Warranties, liability and indemnities
- The Supplier warrants that it will use reasonable care and skill in performing the Supplier’s Services to a standard which conforms to generally accepted industry standards and practices.
- If any part of the Supplier’s Services is performed negligently or in breach of the provisions of these terms then, at the request of the Client, the Supplier will re-perform the relevant part of the Supplier’s Services, always subject to Clauses 5.5 and 5.7 below.
- The Supplier expressly does not warrant that any result or objective whatsoever whether stated in these terms or not shall be achieved, be achievable or be attained at all or by a given date or any other date.
- Except in the case of death or personal injury caused by the Supplier’s negligence, the Supplier’s accepts no liability whether arising in contract, tort, negligence, breach of statutory duty or otherwise howsoever and such liability shall not exceed the Fee paid to the Supplier under these terms . The provisions of this Clause 5.4 shall not apply to Clause 5.6.
- Neither Party shall be liable to the other Party in contract, tort, negligence, breach of statutory duty or otherwise for any loss, damage, costs or expenses of any nature whatsoever incurred or suffered by that other Party of an indirect or consequential nature including without limitation any economic loss or other loss of turnover, profits, business or goodwill. The provisions of this Clause 5.5 shall not apply to Clause 5.6.

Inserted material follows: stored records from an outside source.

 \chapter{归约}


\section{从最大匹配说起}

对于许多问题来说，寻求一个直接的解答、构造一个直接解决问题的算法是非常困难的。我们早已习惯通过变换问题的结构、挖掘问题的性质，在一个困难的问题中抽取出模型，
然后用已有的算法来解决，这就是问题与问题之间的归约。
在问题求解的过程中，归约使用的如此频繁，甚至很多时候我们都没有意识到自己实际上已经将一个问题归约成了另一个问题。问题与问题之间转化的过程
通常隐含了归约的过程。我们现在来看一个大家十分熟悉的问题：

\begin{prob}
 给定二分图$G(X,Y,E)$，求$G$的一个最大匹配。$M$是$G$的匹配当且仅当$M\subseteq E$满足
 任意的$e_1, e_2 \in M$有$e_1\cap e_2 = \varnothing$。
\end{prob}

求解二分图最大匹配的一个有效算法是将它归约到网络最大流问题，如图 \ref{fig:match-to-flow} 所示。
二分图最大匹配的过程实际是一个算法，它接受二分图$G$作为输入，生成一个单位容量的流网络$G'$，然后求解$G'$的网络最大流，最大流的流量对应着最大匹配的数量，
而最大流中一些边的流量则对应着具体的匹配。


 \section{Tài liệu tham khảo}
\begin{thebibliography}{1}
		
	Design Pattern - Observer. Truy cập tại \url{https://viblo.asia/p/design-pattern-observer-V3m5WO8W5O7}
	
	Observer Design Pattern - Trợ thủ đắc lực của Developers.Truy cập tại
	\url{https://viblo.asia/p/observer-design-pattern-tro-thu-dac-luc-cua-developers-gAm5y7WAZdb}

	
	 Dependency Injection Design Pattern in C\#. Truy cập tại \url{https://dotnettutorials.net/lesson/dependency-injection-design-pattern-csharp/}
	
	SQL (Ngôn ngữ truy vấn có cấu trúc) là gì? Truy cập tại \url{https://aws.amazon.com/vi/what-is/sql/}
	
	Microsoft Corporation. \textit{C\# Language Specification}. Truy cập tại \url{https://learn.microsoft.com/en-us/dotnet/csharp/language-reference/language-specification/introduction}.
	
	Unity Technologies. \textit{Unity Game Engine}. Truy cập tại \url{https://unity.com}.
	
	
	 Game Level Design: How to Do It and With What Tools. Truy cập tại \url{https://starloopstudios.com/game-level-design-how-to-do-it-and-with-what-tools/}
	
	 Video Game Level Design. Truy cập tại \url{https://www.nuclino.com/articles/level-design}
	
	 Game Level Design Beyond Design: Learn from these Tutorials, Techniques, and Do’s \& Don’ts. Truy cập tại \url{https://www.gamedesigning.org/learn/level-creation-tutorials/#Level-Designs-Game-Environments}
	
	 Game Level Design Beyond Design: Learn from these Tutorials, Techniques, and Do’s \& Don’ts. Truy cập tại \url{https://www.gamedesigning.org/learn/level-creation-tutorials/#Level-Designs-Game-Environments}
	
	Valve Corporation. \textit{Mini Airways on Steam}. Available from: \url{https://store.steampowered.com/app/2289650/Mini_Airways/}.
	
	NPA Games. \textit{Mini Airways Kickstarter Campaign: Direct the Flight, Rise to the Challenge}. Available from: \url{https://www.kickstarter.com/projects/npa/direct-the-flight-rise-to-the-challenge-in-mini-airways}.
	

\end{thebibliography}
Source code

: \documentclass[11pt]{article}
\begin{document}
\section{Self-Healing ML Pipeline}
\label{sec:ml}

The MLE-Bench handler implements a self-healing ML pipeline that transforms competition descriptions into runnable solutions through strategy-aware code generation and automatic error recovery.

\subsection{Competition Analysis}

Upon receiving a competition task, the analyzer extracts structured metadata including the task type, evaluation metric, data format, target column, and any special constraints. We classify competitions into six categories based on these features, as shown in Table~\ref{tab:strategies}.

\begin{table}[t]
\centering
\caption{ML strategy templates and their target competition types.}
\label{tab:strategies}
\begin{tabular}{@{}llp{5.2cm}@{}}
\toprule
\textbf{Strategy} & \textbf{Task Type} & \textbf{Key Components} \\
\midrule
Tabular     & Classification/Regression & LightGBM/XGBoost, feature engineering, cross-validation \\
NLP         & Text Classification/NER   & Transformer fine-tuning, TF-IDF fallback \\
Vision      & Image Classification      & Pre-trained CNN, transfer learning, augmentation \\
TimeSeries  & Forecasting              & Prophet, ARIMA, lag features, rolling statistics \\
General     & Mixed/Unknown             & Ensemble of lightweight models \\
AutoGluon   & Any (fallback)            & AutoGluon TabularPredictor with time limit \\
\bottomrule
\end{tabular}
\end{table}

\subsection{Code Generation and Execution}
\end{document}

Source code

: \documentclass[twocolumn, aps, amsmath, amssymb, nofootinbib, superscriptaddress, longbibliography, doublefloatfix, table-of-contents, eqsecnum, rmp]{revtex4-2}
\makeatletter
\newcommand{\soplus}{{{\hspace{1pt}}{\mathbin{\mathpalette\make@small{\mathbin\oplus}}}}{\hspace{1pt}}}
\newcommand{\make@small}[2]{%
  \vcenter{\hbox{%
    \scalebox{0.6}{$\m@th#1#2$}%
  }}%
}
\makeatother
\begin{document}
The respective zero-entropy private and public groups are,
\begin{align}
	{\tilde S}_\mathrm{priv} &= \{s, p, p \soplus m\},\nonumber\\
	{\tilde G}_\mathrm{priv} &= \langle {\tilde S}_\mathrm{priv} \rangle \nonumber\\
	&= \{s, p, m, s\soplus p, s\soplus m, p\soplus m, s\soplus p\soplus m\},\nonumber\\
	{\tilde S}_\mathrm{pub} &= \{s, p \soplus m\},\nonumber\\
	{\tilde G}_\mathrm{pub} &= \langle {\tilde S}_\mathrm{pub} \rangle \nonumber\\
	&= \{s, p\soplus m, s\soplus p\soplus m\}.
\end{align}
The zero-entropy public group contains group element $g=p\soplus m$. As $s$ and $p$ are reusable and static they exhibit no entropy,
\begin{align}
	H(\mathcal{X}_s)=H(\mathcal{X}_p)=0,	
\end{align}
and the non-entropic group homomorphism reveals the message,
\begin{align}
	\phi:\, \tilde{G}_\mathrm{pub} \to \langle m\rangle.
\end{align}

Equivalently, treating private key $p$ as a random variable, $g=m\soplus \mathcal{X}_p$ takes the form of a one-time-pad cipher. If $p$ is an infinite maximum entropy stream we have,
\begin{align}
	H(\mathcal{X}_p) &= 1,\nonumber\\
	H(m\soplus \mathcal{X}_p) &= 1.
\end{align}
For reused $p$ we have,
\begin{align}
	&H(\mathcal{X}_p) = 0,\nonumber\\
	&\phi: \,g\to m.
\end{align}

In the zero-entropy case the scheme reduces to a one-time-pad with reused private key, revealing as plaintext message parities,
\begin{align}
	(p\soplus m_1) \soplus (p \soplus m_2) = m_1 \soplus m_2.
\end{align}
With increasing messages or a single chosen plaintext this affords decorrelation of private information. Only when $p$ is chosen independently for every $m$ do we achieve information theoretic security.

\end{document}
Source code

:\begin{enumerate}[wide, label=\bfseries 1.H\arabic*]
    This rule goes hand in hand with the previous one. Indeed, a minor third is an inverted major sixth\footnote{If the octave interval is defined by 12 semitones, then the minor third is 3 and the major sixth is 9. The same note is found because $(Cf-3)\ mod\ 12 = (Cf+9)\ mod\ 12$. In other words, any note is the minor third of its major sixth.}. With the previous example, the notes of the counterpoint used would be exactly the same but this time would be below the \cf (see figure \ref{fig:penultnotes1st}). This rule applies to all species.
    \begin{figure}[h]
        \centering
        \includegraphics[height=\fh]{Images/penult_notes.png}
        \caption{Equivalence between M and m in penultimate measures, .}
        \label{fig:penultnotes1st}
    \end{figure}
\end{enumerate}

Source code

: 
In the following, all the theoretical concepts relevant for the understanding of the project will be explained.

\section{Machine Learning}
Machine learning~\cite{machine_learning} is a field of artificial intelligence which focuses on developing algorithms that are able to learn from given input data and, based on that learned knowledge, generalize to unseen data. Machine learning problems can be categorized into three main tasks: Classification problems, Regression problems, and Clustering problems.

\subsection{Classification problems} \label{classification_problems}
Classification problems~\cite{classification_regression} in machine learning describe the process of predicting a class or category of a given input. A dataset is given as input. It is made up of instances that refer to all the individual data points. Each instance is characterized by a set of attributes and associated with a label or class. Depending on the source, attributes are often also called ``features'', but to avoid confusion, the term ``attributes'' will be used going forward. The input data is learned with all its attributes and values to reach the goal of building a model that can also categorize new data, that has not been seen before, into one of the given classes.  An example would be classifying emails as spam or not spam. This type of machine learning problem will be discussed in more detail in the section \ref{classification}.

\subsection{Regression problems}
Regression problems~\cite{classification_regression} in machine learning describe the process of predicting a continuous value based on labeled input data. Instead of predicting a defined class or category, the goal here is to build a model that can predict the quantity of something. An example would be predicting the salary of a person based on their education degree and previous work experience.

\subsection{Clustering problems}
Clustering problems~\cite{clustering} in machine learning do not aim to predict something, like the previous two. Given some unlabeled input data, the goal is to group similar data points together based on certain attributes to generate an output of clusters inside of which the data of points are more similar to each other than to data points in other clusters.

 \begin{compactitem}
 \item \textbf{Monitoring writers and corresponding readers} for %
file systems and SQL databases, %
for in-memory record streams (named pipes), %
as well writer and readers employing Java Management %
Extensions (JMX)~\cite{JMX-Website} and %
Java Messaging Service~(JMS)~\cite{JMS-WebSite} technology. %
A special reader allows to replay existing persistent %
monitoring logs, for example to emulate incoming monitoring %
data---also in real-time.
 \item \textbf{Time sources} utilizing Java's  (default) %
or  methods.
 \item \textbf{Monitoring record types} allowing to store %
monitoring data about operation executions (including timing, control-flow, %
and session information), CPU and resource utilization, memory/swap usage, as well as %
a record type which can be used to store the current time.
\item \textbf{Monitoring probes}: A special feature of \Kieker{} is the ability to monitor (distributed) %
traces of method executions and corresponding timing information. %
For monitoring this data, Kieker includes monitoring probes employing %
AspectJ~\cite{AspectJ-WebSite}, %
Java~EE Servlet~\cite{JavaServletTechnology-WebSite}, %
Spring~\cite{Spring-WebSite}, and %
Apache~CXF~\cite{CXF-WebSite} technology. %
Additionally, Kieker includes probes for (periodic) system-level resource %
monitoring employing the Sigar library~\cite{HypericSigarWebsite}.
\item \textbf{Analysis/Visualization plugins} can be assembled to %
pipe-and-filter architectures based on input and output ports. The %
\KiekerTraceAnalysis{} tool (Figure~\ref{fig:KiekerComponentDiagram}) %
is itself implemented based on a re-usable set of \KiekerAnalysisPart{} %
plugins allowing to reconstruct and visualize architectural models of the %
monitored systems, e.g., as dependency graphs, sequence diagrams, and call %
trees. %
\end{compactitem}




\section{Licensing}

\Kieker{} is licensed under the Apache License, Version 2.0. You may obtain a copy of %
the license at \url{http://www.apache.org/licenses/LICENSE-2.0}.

- The Client shall indemnify and hold harmless the Supplier from and against all Claims and Losses arising from loss, damage, liability, injury to the Supplier employees and third parties, infringement of third party intellectual property, or third party losses by reason of or arising out of any information supplied to the Client by the Supplier, its employees or consultants, or supplied to the Supplier by the Client within or without the scope of these terms. ‘Claims’ shall mean all demands, claims, proceedings, penalties, fines and liability (whether criminal or civil, in contract, tort or otherwise); and ‘Losses’ shall mean all losses including without limitation financial losses, damages, legal costs and other expenses of any nature whatsoever.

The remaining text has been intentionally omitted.